Outro passageiro, Jeremy Glick, conseguiu explicar à esposa em terra que os passageiros votaram e decidiram invadir a cabine, mas que aguardavam sobrevoar uma área rural para agir. “Estão prontos? Vamos”, diz outro, Todd Beamer, enquanto fala por telefone com um interlocutor em terra. O confronto foi breve: cinco minutos depois do telefonema de Felt, às 10h03, o avião caiu a 900 km/h em uma colina arborizada perto da pequena comunidade de Shanksville, na Pensilvânia, a 20 minutos da capital americana.

Gordon Felt, irmão de Edward, estava no campo, ao norte de Nova Iorque, trabalhando em uma colônia para jovens autistas. Quase 20 anos depois, no local onde o avião caiu e onde foi construído um memorial em um parque imenso, ele lembra que, quando soube que Edward estava no avião sequestrado, deixou uma mensagem na secretária eletrônica do seu celular. “Ed, quando pousar ligue para nós, estamos nervosos.” Horas depois, sua cunhada ligou para lhe dizer que não havia nenhum sobrevivente e pediu a Gordon para dar a terrível notícia à sua mãe.

Às 10h28 a torre norte do WTC, envolta em chamas por 102 minutos, desabou. O então prefeito de Nova Iorque, Rudy Giuliani, pedia calma na área dos ataques e ordenava que a população evacuasse o sul de Manhattan às 11h02. Milhares de moradores e trabalhadores da área começaram, então, a marchar a pé durante horas por ruas e rodovias rumo ao norte de Manhattan ou cruzando pontes até o Brooklyn. Dezenas de ferry boats, iates e barcos pesqueiros se uniram ao resgate para evacuar centenas de milhares de pessoas pelo rio Hudson até Nova Jersey.

Às 12h16 as autoridades decretaram o fechamento do espaço aéreo após retirar do céu americano mais de 4,5 mil aviões.
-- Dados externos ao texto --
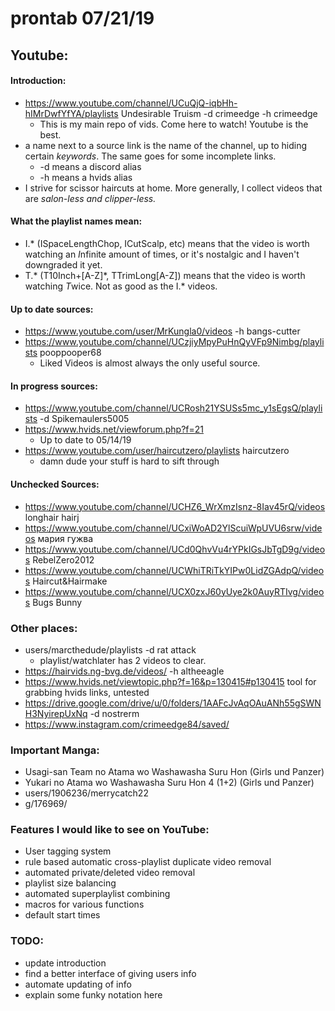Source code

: # prontab 07/21/19
## Youtube:
#### Introduction:
* https://www.youtube.com/channel/UCuQjQ-iqbHh-hIMrDwfYfYA/playlists Undesirable Truism -d crimeedge -h crimeedge
  * This is my main repo of vids. Come here to watch! Youtube is the best.
* a name next to a source link is the name of the channel, up to hiding certain *keywords*. The same goes for some incomplete links.
  * -d means a discord alias
  * -h means a hvids alias
* I strive for scissor haircuts at home. More generally, I collect videos that are *salon-less and clipper-less.*
#### What the playlist names mean:
* I.* (ISpaceLengthChop, ICutScalp, etc) means that the video is worth watching an *I*nfinite amount of times, or it's nostalgic and I haven't downgraded it yet.
* T.* (T10Inch\+[A-Z]\*, TTrimLong[A-Z]) means that the video is worth watching *T*wice. Not as good as the I.* videos.
#### Up to date sources:
* https://www.youtube.com/user/MrKungla0/videos -h bangs-cutter
* https://www.youtube.com/channel/UCzjiyMpyPuHnQyVFp9Nimbg/playlists pooppooper68
  * Liked Videos is almost always the only useful source.
#### In progress sources:
* https://www.youtube.com/channel/UCRosh21YSUSs5mc_y1sEgsQ/playlists -d Spikemaulers5005
* https://www.hvids.net/viewforum.php?f=21
  * Up to date to 05/14/19
* https://www.youtube.com/user/haircutzero/playlists haircutzero
  * damn dude your stuff is hard to sift through
#### Unchecked Sources:
* https://www.youtube.com/channel/UCHZ6_WrXmzIsnz-8Iav45rQ/videos longhair hairj
* https://www.youtube.com/channel/UCxiWoAD2YlScuiWpUVU6srw/videos мария гужва
* https://www.youtube.com/channel/UCd0QhvVu4rYPkIGsJbTgD9g/videos RebelZero2012
* https://www.youtube.com/channel/UCWhiTRiTkYIPw0LidZGAdpQ/videos Haircut&Hairmake
* https://www.youtube.com/channel/UCX0zxJ60yUye2k0AuyRTIvg/videos Bugs Bunny
### Other places:
* users/marcthedude/playlists -d rat attack
  * playlist/watchlater has 2 videos to clear.
* https://hairvids.ng-bvg.de/videos/ -h altheeagle
* https://www.hvids.net/viewtopic.php?f=16&p=130415#p130415 tool for grabbing hvids links, untested
* https://drive.google.com/drive/u/0/folders/1AAFcJvAqOAuANh55gSWNH3NyirepUxNq -d nostrerm
* https://www.instagram.com/crimeedge84/saved/
### Important Manga:
* Usagi-san Team no Atama wo Washawasha Suru Hon (Girls und Panzer)
* Yukari no Atama wo Washawasha Suru Hon 4 (1+2) (Girls und Panzer)
* users/1906236/merrycatch22
* g/176969/

### Features I would like to see on YouTube:
* User tagging system
* rule based automatic cross-playlist duplicate video removal
* automated private/deleted video removal
* playlist size balancing
* automated superplaylist combining
* macros for various functions
* default start times

### TODO:
* update introduction
* find a better interface of giving users info
* automate updating of info
* explain some funky notation here
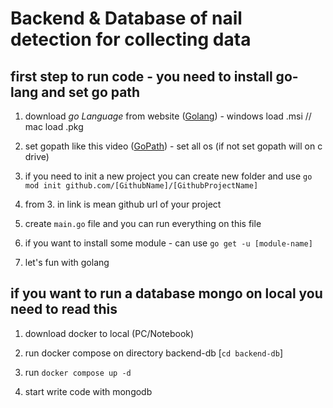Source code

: # Backend & Database of nail detection for collecting data

## first step to run code - you need to install go-lang and set go path

1. download _go Language_ from website ([Golang](https://go.dev/dl/)) - windows load .msi // mac load .pkg

2. set gopath like this video ([GoPath](https://www.youtube.com/watch?v=kjr3mOPv8Sk)) - set all os (if not set gopath will on c drive)

3. if you need to init a new project you can create new folder and use `go mod init github.com/[GithubName]/[GithubProjectName]`

4. from 3. in link is mean github url of your project

5. create `main.go` file and you can run everything on this file 

6. if you want to install some module - can use `go get -u [module-name]`

7. let's fun with golang

## if you want to run a database mongo on local you need to read this

1. download docker to local (PC/Notebook) 

2. run docker compose on directory backend-db [`cd backend-db`]

3. run `docker compose up -d`

4. start write code with mongodb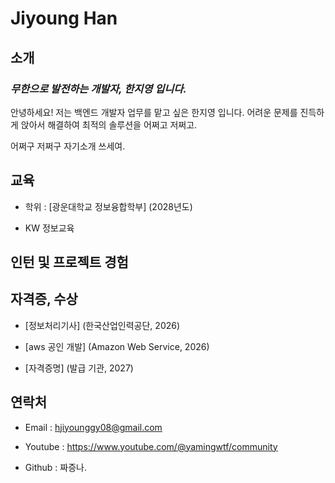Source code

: # Jiyoung Han

## 소개 
 ### *무한으로 발전하는 개발자, 한지영 입니다.*  


  안녕하세요! 저는 백엔드 개발자 업무를 맡고 싶은 한지영 입니다. 어려운 문제를 진득하게 앉아서 해결하여 최적의 솔루션을 어쩌고 저쩌고.


     
 어쩌구 저쩌구 자기소개 쓰세여.
## 교육
   - 학위 : [광운대학교 정보융합학부] (2028년도)
     
   - KW 정보교육

## 인턴 및 프로젝트 경험




## 자격증, 수상
   - [정보처리기사] (한국산업인력공단, 2026)
     
   - [aws 공인 개발] (Amazon Web Service, 2026)

     
   - [자격증명] (발급 기관, 2027)

## 연락처

- Email   : hjiyounggy08@gmail.com
   
- Youtube : <https://www.youtube.com/@yamingwtf/community>
   
- Github  : 짜증나.
  
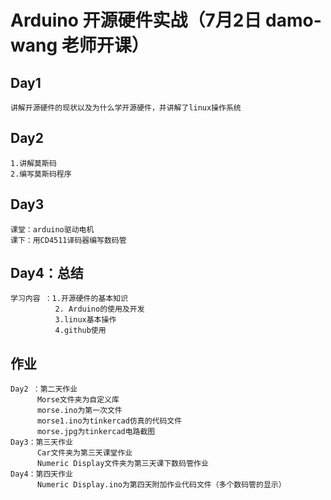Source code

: # Arduino  开源硬件实战（7月2日 damo-wang 老师开课）
## Day1 
    讲解开源硬件的现状以及为什么学开源硬件，并讲解了linux操作系统
## Day2 
    1.讲解莫斯码 
    2.编写莫斯码程序
## Day3
    课堂：arduino驱动电机
    课下：用CD4511译码器编写数码管
## Day4：总结
    学习内容 ：1.开源硬件的基本知识 
              2. Arduino的使用及开发
              3.linux基本操作
              4.github使用
## 作业
    Day2 ：第二天作业
          Morse文件夹为自定义库
          morse.ino为第一次文件
          morse1.ino为tinkercad仿真的代码文件
          morse.jpg为tinkercad电路截图
    Day3：第三天作业
          Car文件夹为第三天课堂作业
          Numeric Display文件夹为第三天课下数码管作业
    Day4：第四天作业
          Numeric Display.ino为第四天附加作业代码文件（多个数码管的显示）

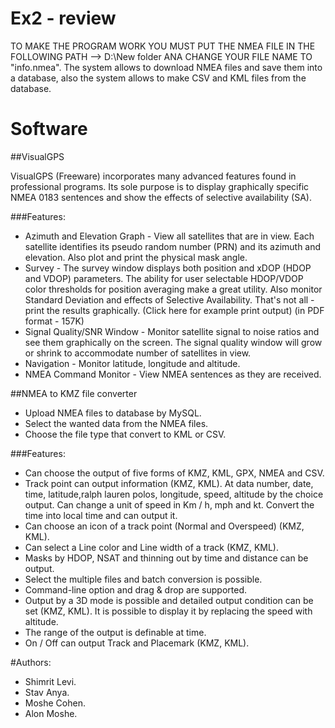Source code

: # Ex2 - review
TO MAKE THE PROGRAM WORK YOU MUST PUT THE NMEA FILE IN THE FOLLOWING PATH --> D:\New folder ANA CHANGE YOUR FILE NAME TO "info.nmea".
The system allows to download NMEA files and save them into a database, also the system allows to make CSV and KML files from the database.

# Software 
##VisualGPS

VisualGPS (Freeware) incorporates many advanced features found in professional programs.  Its sole purpose is to display graphically specific NMEA 0183 sentences and show the effects of selective availability (SA).

###Features:

* Azimuth and Elevation Graph - View all satellites that are in view. Each satellite identifies its pseudo random number (PRN) and its azimuth and elevation. Also plot and print  the physical mask angle.
* Survey - The survey window displays both position and xDOP (HDOP and VDOP) parameters. The ability for user selectable HDOP/VDOP color thresholds for position averaging make a great utility. Also monitor Standard Deviation and effects of Selective Availability. That's not all - print the results graphically. (Click here for example print output) (in PDF format - 157K)
* Signal Quality/SNR Window - Monitor satellite signal to noise ratios and see them graphically on the screen. The signal quality window will grow or shrink to accommodate number of satellites in view.
* Navigation - Monitor latitude, longitude and altitude.
* NMEA Command Monitor - View NMEA sentences as they are received.

##NMEA to KMZ file converter

* Upload NMEA files to database by MySQL.
* Select the wanted data from the NMEA files.
* Choose the file type that convert to KML or CSV.

###Features:

* Can choose the output of five forms of KMZ, KML, GPX, NMEA and CSV. 
* Track point can output information (KMZ, KML). 
At data number, date, time, latitude,ralph lauren polos, longitude, speed, altitude by the choice output. 
Can change a unit of speed in Km / h, mph and kt. 
Convert the time into local time and can output it. 
* Can choose an icon of a track point (Normal and Overspeed) (KMZ, KML). 
* Can select a Line color and Line width of a track (KMZ, KML). 
* Masks by HDOP, NSAT and thinning out by time and distance can be output. 
* Select the multiple files and batch conversion is possible. 
* Command-line option and drag & drop are supported. 
* Output by a 3D mode is possible and detailed output condition can be set (KMZ, KML). 
It is possible to display it by replacing the speed with altitude. 
* The range of the output is definable at time. 
* On / Off can output Track and Placemark (KMZ, KML). 


#Authors:
* Shimrit Levi.
* Stav Anya.
* Moshe Cohen.
* Alon Moshe.

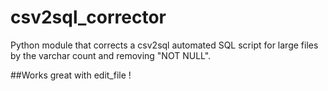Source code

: # csv2sql_corrector
Python module that corrects a csv2sql automated SQL script for large files by the varchar count and removing "NOT NULL". 

##Works great with edit_file !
Durante várias horas, os socorristas e os bombeiros se apressaram por encontrar sobreviventes dos atentados em meio aos escombros. Al Kim e outros socorristas conseguiram salvar o bombeiro Kevin Shea, soterrado sob os escombros e gravemente ferido. Ele foi o único sobrevivente dos 12 bombeiros de sua brigada.

Por volta das 12h30min, um grupo de 14 pessoas foi resgatado da torre norte, onde ficou protegido por um pedaço de escada que milagrosamente não desabou. O último resgate bem sucedido ocorreu ao meio-dia de 12 de setembro.
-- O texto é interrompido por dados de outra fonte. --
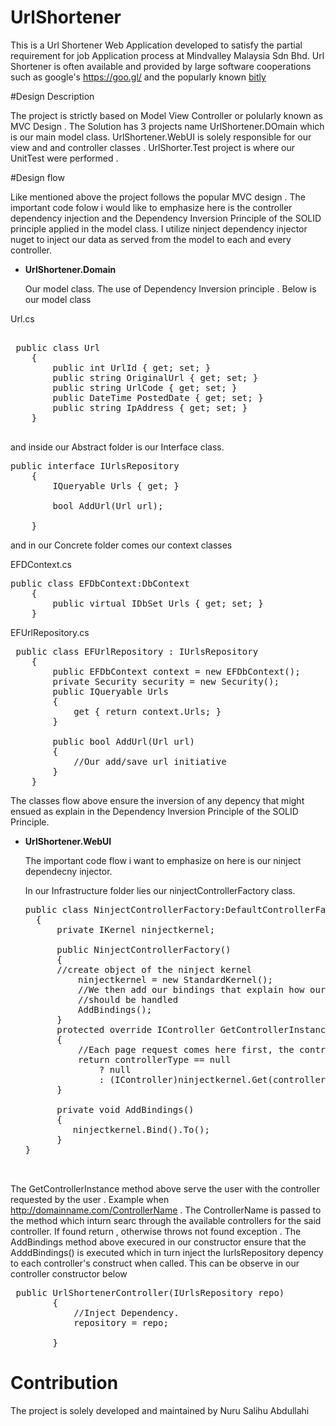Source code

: # UrlShortener

This is a Url Shortener Web Application developed to satisfy the partial requirement for job Application process at Mindvalley Malaysia Sdn Bhd. Url Shortener is often available and provided by large software cooperations such as google's https://goo.gl/ and the popularly known <a href="https://bitly.com/">bitly<a/>

#Design Description

The project is strictly based on Model View Controller or polularly known as MVC Design . The Solution has 3 projects name UrlShortener.DOmain which is our main model class. UrlShortener.WebUI is solely responsible for our view and and controller classes . UrlShorter.Test project is where our UnitTest were performed .  

#Design flow 

Like mentioned above the project follows the popular MVC design . The important code folow i would like to emphasize here is the controller dependency injection and the Dependency Inversion Principle of the SOLID principle applied in the model class. I utilize ninject dependency injector nuget to inject our data as served from the model to each and every controller.

- <b>UrlShortener.Domain</b>
   
  Our model class. The use of Dependency Inversion principle . Below is our model class

Url.cs

<pre>

 public class Url
    {
        public int UrlId { get; set; }
        public string OriginalUrl { get; set; }
        public string UrlCode { get; set; }
        public DateTime PostedDate { get; set; }
        public string IpAddress { get; set; }
    }

</pre>

and inside our Abstract folder is our Interface class.

<pre>
public interface IUrlsRepository
    {
        IQueryable<Url> Urls { get; }

        bool AddUrl(Url url);

    }
</pre>

and in our Concrete folder comes our context classes

EFDContext.cs
<pre>
public class EFDbContext:DbContext
    {
        public virtual IDbSet<Url> Urls { get; set; }
    }
</pre>

EFUrlRepository.cs
<pre>
 public class EFUrlRepository : IUrlsRepository
    {
        public EFDbContext context = new EFDbContext();
        private Security security = new Security();
        public IQueryable<Url> Urls
        {
            get { return context.Urls; }
        }

        public bool AddUrl(Url url)
        {
            //Our add/save url initiative
        }
    }
</pre>

The classes flow above ensure the inversion of any depency that might ensued as explain in the Dependency Inversion Principle of the SOLID Principle.

- <b>UrlShortener.WebUI</b>

  The important code flow i want to emphasize on here is our ninject dependecny injector.
  
  In our Infrastructure folder lies our ninjectControllerFactory class.
  
  <pre>
  public class NinjectControllerFactory:DefaultControllerFactory
    {
        private IKernel ninjectkernel;

        public NinjectControllerFactory()
        {
        //create object of the ninject kernel
            ninjectkernel = new StandardKernel();
            //We then add our bindings that explain how our controllers call
            //should be handled
            AddBindings();
        }
        protected override IController GetControllerInstance(System.Web.Routing.RequestContext requestContext, Type controllerType)
        {
            //Each page request comes here first, the controller name is then return as requested
            return controllerType == null
                ? null
                : (IController)ninjectkernel.Get(controllerType);
        }
        
        private void AddBindings()
        {
           ninjectkernel.Bind<IUrlsRepository>().To<EFUrlRepository>();
        }
  }
  
  
</pre>
  
The GetControllerInstance method above serve the user with the controller requested by the user . Example when http://domainname.com/ControllerName .  The ControllerName is passed to the method which inturn searc through the available controllers for the said controller. If found return , otherwise throws not found exception . The AddBindings method above execured in our constructor ensure that the AdddBindings() is executed which in turn inject the IurlsRepository depency to each controller's construct when called. This can be observe in our controller constructor below

<pre>
 public UrlShortenerController(IUrlsRepository repo)
        {
            //Inject Dependency.
            repository = repo;
            
        }
</pre>

# Contribution

The project is solely developed and maintained by Nuru Salihu Abdullahi
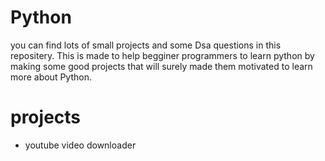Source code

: # Python

you can find lots of small projects and some Dsa questions in this repositery. This is made to help begginer programmers to learn python by making some good projects that will surely made them motivated to learn more about Python.

# projects
- youtube video downloader
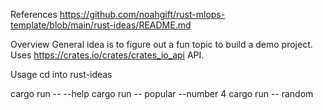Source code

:

References
https://github.com/noahgift/rust-mlops-template/blob/main/rust-ideas/README.md


Overview
General idea is to figure out a fun topic to build a demo project. Uses https://crates.io/crates/crates_io_api API.

Usage
cd into rust-ideas

cargo run -- --help cargo run -- popular --number 4 cargo run -- random

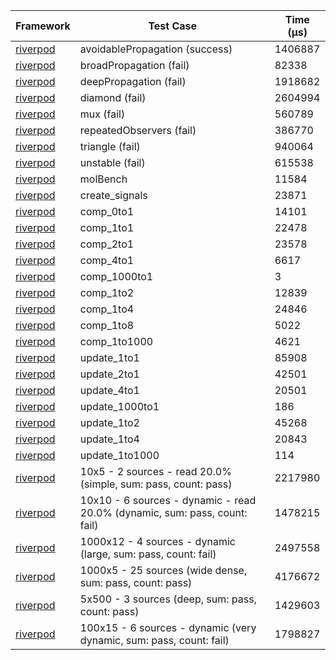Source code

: | Framework | Test Case | Time (μs) |
| --- | --- | --- |
| [riverpod](https://github.com/rrousselGit/riverpod) | avoidablePropagation (success) | 1406887 |
| [riverpod](https://github.com/rrousselGit/riverpod) | broadPropagation (fail) | 82338 |
| [riverpod](https://github.com/rrousselGit/riverpod) | deepPropagation (fail) | 1918682 |
| [riverpod](https://github.com/rrousselGit/riverpod) | diamond (fail) | 2604994 |
| [riverpod](https://github.com/rrousselGit/riverpod) | mux (fail) | 560789 |
| [riverpod](https://github.com/rrousselGit/riverpod) | repeatedObservers (fail) | 386770 |
| [riverpod](https://github.com/rrousselGit/riverpod) | triangle (fail) | 940064 |
| [riverpod](https://github.com/rrousselGit/riverpod) | unstable (fail) | 615538 |
| [riverpod](https://github.com/rrousselGit/riverpod) | molBench | 11584 |
| [riverpod](https://github.com/rrousselGit/riverpod) | create_signals | 23871 |
| [riverpod](https://github.com/rrousselGit/riverpod) | comp_0to1 | 14101 |
| [riverpod](https://github.com/rrousselGit/riverpod) | comp_1to1 | 22478 |
| [riverpod](https://github.com/rrousselGit/riverpod) | comp_2to1 | 23578 |
| [riverpod](https://github.com/rrousselGit/riverpod) | comp_4to1 | 6617 |
| [riverpod](https://github.com/rrousselGit/riverpod) | comp_1000to1 | 3 |
| [riverpod](https://github.com/rrousselGit/riverpod) | comp_1to2 | 12839 |
| [riverpod](https://github.com/rrousselGit/riverpod) | comp_1to4 | 24846 |
| [riverpod](https://github.com/rrousselGit/riverpod) | comp_1to8 | 5022 |
| [riverpod](https://github.com/rrousselGit/riverpod) | comp_1to1000 | 4621 |
| [riverpod](https://github.com/rrousselGit/riverpod) | update_1to1 | 85908 |
| [riverpod](https://github.com/rrousselGit/riverpod) | update_2to1 | 42501 |
| [riverpod](https://github.com/rrousselGit/riverpod) | update_4to1 | 20501 |
| [riverpod](https://github.com/rrousselGit/riverpod) | update_1000to1 | 186 |
| [riverpod](https://github.com/rrousselGit/riverpod) | update_1to2 | 45268 |
| [riverpod](https://github.com/rrousselGit/riverpod) | update_1to4 | 20843 |
| [riverpod](https://github.com/rrousselGit/riverpod) | update_1to1000 | 114 |
| [riverpod](https://github.com/rrousselGit/riverpod) | 10x5 - 2 sources - read 20.0% (simple, sum: pass, count: pass) | 2217980 |
| [riverpod](https://github.com/rrousselGit/riverpod) | 10x10 - 6 sources - dynamic - read 20.0% (dynamic, sum: pass, count: fail) | 1478215 |
| [riverpod](https://github.com/rrousselGit/riverpod) | 1000x12 - 4 sources - dynamic (large, sum: pass, count: fail) | 2497558 |
| [riverpod](https://github.com/rrousselGit/riverpod) | 1000x5 - 25 sources (wide dense, sum: pass, count: pass) | 4176672 |
| [riverpod](https://github.com/rrousselGit/riverpod) | 5x500 - 3 sources (deep, sum: pass, count: pass) | 1429603 |
| [riverpod](https://github.com/rrousselGit/riverpod) | 100x15 - 6 sources - dynamic (very dynamic, sum: pass, count: fail) | 1798827 |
O chef Lomonaco tentou fazer uma lista dos funcionários que estavam no restaurante no momento da tragédia. Muitos não responderam. Depois de vários dias, ele soube que eram 72 de um total de 450. Nenhum sobreviveu.

Fugir de Manhattan

A fumaça e os gases liberados durante o incêndio e a queda das Torres Gêmeas deixaram graves sequelas nos sobreviventes. Foto: Doug Kanter / AFP / CP

Bush foi retirado da escola da Flórida e levado para a base aérea de Barksdale na Louisiana (sul) às 13h04, e colocou as forças armadas em “estado de alerta máximo”. Mais tarde, foi transferido para outra base aérea em Nebraska (centro), e finalmente foi autorizado a voltar para a Casa Branca, em Washington DC, às 19h. Seu vice-presidente, Dick Cheney, que estava na Casa Branca quando os ataques ocorreram, foi evacuado da residência presidencial pela manhã e levado para um bunker.
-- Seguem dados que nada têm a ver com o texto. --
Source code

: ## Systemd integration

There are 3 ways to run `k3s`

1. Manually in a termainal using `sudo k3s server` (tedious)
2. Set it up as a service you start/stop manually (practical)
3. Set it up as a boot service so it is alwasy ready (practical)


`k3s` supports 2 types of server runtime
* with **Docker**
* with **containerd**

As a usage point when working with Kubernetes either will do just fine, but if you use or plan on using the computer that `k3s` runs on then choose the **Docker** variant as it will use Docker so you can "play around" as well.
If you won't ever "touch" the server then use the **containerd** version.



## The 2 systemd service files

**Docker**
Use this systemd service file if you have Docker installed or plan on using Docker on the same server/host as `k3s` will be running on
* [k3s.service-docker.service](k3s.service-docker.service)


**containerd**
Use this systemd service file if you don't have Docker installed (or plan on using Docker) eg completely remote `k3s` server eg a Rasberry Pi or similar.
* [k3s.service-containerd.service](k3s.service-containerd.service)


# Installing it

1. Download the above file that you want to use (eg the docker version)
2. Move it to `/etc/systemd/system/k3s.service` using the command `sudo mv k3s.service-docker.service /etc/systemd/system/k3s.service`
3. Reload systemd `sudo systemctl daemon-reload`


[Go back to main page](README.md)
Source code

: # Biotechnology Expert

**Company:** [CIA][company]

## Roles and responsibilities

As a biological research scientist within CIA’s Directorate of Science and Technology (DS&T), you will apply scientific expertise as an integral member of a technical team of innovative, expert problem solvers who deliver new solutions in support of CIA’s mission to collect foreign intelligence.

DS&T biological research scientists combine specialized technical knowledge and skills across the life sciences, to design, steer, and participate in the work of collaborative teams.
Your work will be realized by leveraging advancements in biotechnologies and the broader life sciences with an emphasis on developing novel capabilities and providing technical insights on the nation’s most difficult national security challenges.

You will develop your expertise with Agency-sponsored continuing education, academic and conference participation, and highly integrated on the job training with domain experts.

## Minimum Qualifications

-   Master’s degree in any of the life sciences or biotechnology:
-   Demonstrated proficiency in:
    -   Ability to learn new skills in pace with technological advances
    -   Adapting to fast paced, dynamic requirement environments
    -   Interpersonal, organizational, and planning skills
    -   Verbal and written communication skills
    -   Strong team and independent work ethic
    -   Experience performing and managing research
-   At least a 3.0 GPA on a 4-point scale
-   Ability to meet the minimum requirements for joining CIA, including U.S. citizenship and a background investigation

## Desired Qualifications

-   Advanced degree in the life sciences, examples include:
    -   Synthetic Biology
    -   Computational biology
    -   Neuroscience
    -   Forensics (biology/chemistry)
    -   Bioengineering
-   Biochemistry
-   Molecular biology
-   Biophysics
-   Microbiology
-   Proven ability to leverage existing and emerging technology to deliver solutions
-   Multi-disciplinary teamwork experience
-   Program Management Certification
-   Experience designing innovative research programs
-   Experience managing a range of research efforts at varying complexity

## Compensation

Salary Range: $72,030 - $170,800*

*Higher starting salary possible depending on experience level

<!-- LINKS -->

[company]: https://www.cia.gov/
Dittmar, que encontrou refúgio no apartamento de uma amiga, só pensava em ir embora de Nova Iorque. Finalmente, conseguiu pegar um metrô no fim da tarde - a circulação foi retomada após paralisação total de uma hora e meia - e chegar à estação ferroviária Penn Station, onde comprou uma passagem para a Pensilvânia, onde moram seus pais.

No trem, todo mundo estava em silêncio, ninguém dizia uma palavra. Quando Dittmar chegou à casa da família às 19h, sua mãe o abraçou e acariciou seus cabelos. "Era exatamente disso que precisava naquele momento." Exausto, ele perdeu o discurso de Bush às 20h30, que anunciava um balanço provisório de "milhares de mortos". Finalmente, seriam 2.753 vítimas em Nova Iorque, 184 no Pentágono e 40 em Shanksville.

Ao chegar em casa naquela noite, após cruzar uma Washington isolada pelas forças de ordem, Karen Baker começou a digerir a enormidade do ocorrido, ao abraçar seu marido e os dois filhos pequenos. “A pura tensão os tinha levado ao limite e estavam chorando. Desmoronaram. Isso foi realmente duro de ver”, contou.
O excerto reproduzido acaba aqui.